# HID in '18 Cruze problem ( PWM power )



## Ma v e n (Oct 8, 2018)

No theories required. The projector headlamps and the low beams on reflector lamp gen2s are without a doubt PWM controlled.

They do it to extend bulb life and reduce electrical loads. They use 1.0mm²(approx 17awg) wire which isn't awful, (they use .75mm and .5 in other GM vehicles)but it's not nthay good either(Colorado uses 1.5mm²). A relay harness powered from generator or an empty B+ terminal at underhood fuse block and controlled by the low beam fuse would get your HIDs (or even stock type bulbs) lit up nice and bright with no PWM


Build or buy a relay harness with a capacitor built in(to protect the really from PWM)


----------



## Nightshade (Mar 26, 2019)

You literally just need a lowpass filter.. it's just a capacitor across the + and - lines. most places call them PWM filters. it basically filters out the pwm signal.. you could go relay as well.. but even on my 2016 ram 1500, I just needed a PWM anti-flicker module.. it just sits in-line.. and is really just a capacitor and maybe a diode or two to block caps from draining back into the vehicle wiring.. I had just got them with my xenondeport hid kit.. didn't use the relay harness at all.. the rams are WAY more sensitive than the GM cars from what I can tell.. 

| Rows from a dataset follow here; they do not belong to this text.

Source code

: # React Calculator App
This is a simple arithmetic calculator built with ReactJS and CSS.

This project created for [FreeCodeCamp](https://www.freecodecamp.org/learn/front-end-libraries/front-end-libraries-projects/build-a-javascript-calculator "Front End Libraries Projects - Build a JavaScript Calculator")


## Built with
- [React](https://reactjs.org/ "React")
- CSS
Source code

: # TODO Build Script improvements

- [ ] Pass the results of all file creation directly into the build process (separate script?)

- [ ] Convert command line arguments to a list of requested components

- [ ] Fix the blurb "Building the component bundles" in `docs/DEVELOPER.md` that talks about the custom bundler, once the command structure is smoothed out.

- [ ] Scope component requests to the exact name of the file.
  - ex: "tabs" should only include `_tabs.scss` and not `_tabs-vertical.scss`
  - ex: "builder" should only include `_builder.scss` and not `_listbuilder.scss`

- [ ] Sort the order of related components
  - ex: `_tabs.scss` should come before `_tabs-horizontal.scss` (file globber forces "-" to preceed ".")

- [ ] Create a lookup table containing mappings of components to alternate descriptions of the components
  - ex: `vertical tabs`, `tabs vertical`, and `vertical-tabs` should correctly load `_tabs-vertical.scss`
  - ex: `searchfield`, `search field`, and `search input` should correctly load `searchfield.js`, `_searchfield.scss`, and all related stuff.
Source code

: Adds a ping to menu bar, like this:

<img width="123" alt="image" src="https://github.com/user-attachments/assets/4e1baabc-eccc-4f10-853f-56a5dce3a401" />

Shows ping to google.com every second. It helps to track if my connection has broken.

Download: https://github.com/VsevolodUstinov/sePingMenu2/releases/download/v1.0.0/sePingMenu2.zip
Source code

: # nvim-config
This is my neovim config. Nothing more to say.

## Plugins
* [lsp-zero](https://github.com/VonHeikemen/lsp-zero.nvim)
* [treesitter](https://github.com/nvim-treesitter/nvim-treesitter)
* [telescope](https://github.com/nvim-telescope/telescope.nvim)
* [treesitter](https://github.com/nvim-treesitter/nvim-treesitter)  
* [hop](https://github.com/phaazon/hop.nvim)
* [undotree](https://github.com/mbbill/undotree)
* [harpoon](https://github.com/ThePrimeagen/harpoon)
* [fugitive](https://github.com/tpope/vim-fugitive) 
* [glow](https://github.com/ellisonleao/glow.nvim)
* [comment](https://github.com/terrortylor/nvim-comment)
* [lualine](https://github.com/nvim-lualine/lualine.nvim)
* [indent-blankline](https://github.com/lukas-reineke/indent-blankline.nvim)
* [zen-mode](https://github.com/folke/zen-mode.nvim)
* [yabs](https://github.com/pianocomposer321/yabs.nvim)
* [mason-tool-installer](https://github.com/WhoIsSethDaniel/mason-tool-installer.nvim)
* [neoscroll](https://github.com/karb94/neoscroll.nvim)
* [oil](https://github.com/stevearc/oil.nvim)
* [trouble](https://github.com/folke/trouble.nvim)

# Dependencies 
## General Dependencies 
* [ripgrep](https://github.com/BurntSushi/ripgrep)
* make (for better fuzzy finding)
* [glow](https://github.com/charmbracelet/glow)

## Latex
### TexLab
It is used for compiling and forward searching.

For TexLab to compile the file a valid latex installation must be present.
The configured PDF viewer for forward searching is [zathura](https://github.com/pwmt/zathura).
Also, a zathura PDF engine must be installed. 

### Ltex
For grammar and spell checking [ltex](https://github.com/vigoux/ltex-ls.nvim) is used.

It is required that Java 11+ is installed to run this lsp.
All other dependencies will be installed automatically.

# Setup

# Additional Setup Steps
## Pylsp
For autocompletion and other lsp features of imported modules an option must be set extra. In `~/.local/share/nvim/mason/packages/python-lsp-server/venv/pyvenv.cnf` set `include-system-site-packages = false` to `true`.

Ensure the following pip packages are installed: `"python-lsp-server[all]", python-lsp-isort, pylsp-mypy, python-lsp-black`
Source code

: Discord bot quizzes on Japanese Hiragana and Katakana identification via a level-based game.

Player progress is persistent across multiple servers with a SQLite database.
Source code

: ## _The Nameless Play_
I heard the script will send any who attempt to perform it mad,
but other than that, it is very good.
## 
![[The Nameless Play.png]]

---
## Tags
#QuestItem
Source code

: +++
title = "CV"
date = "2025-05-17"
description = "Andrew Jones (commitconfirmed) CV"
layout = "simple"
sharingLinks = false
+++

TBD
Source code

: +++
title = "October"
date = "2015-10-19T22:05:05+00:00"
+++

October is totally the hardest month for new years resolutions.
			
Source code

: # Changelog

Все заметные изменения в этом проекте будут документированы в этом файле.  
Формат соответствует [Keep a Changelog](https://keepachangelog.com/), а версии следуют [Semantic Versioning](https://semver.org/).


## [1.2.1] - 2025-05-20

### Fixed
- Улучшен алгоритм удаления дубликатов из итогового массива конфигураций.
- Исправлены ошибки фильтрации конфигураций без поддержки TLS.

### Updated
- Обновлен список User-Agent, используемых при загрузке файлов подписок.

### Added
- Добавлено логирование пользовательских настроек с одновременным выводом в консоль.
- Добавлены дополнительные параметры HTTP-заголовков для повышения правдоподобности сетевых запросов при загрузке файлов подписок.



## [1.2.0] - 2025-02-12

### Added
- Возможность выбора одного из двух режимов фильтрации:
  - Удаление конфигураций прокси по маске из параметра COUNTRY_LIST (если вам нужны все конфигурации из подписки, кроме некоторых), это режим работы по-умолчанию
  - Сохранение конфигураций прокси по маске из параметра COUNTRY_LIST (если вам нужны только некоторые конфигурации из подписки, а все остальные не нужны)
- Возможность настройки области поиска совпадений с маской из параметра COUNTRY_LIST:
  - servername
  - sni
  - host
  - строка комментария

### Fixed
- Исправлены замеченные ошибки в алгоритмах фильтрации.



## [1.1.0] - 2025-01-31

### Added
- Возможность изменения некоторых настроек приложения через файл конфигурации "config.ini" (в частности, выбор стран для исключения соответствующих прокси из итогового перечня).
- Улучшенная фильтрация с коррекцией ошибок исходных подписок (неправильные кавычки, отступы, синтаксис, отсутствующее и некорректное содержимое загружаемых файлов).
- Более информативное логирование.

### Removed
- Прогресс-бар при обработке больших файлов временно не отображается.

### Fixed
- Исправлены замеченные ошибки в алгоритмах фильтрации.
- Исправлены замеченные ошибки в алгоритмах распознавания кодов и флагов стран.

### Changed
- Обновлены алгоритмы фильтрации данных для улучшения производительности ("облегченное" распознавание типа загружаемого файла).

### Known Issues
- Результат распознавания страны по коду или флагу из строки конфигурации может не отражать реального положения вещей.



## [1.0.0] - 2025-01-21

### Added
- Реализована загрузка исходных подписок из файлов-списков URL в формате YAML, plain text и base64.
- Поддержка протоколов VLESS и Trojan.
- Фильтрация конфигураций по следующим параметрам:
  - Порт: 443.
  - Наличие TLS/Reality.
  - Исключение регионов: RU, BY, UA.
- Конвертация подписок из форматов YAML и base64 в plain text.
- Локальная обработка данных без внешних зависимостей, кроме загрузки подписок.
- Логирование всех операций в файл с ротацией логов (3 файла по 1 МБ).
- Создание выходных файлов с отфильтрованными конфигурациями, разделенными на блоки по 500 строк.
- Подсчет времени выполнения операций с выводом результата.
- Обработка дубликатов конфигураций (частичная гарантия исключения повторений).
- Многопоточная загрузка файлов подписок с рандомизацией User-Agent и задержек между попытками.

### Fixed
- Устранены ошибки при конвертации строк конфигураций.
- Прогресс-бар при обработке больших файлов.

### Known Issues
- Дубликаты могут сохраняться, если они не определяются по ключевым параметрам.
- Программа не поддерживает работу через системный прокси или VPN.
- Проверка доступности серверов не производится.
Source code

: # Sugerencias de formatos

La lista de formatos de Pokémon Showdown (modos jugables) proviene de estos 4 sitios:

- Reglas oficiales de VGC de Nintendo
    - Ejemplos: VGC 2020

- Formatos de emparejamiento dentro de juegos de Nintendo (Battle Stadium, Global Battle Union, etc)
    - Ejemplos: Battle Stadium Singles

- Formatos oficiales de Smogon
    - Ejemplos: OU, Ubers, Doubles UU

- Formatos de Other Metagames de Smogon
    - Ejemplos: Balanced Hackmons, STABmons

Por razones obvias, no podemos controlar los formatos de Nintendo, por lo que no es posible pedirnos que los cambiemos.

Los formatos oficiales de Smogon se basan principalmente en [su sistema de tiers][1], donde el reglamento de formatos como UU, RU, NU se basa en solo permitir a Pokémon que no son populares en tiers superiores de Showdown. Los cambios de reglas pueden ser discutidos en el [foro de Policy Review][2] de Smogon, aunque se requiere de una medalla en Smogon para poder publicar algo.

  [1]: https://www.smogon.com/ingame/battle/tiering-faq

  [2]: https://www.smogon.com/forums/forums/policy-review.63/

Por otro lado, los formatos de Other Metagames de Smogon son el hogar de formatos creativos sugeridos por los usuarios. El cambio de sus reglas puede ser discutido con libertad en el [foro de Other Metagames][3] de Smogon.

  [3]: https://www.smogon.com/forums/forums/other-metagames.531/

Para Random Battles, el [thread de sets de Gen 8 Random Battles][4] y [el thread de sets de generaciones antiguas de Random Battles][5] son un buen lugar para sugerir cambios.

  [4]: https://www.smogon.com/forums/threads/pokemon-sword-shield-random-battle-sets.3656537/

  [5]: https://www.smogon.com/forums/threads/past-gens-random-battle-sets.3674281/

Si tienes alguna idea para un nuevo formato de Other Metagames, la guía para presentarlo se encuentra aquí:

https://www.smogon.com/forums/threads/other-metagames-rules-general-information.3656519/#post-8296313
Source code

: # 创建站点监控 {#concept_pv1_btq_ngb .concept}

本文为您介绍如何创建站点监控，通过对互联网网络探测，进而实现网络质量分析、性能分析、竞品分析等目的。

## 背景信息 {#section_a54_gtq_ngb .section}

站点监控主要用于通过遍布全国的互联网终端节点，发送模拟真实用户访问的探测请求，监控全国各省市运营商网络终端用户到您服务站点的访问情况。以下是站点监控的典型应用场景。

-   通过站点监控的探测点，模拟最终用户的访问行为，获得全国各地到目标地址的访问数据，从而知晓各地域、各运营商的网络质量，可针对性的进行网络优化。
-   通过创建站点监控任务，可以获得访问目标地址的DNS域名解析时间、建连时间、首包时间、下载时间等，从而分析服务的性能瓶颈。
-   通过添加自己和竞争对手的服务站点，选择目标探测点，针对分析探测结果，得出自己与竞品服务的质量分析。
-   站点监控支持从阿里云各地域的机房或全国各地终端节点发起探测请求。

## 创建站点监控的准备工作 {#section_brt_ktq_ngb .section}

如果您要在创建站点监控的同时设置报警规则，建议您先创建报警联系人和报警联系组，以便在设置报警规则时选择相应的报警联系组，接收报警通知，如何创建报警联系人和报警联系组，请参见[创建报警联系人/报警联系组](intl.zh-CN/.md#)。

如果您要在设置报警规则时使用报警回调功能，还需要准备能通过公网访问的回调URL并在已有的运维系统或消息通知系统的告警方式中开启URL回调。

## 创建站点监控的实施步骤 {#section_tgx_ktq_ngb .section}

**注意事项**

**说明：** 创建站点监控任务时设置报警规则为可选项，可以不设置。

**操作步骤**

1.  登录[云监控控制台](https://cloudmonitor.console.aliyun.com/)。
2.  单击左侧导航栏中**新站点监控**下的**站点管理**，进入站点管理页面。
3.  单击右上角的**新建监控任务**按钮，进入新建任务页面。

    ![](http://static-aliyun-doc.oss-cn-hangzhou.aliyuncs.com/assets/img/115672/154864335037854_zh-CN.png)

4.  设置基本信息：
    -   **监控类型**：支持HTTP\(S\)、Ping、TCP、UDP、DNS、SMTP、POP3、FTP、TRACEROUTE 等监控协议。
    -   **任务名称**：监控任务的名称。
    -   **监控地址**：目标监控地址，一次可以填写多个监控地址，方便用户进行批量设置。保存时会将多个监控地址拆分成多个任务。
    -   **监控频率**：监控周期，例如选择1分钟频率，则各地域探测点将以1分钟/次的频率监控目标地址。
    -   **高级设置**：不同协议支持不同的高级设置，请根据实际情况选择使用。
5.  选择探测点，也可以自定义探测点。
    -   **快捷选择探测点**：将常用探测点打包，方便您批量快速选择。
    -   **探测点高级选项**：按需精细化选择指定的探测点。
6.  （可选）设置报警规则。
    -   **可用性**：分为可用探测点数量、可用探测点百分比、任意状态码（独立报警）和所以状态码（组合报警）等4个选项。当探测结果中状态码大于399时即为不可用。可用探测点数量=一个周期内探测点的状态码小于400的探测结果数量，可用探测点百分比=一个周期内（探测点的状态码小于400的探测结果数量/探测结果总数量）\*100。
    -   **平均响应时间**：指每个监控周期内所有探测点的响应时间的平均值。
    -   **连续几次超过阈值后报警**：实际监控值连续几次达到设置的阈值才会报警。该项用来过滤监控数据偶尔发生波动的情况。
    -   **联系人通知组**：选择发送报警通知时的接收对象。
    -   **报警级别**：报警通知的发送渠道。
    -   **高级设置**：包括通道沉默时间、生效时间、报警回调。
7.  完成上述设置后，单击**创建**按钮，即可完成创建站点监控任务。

even things like the tail lights and stupid license plate light are monitored on the ram.. super annoying.. they PWM them too.


----------



## Nightshade (Mar 26, 2019)

as soon as I figure out if I have 9005 or 9012 bulbs in the car, I will be ordering an HID kit.. picked up my car today. so this week will be tint, order hids.. maybe order LEDs and try and decide on a tune..

I will report back with my results just installing a filter along with a normal canbus HID kit.. I just use the xenondepot extreme kits.. no reason other than they are in canada and I don't have to wait for customs.. and haven't had any issues with that kit on my ram in years..


----------



## Nightshade (Mar 26, 2019)

so picked up a new 9005 Hylux kit from Prolightz (basically the same kit that Diode Dyamics sells but from canada instead of the states).. No issues. It has a PWM filter built into the input.. so no relays or extra wiring needed.. just had to deal with the extra bulk on the input to the ballast. Works fine, no codes, no flicker.. pretty much plug and play except for the hole you have to drill in the dust covers.


----------



## SWAT (Mar 26, 2019)

Nightshade said:


> so picked up a new 9005 Hylux kit from Prolightz (basically the same kit that Diode Dyamics sells but from canada instead of the states).. No issues. It has a PWM filter built into the input.. so no relays or extra wiring needed.. just had to deal with the extra bulk on the input to the ballast. Works fine, no codes, no flicker.. pretty much plug and play except for the hole you have to drill in the dust covers.


 Can you please confirm you have the 2nd Gen Cruze and if your headlights are the Projector ones? How's it working nowadays, still no issues? Thanks


----------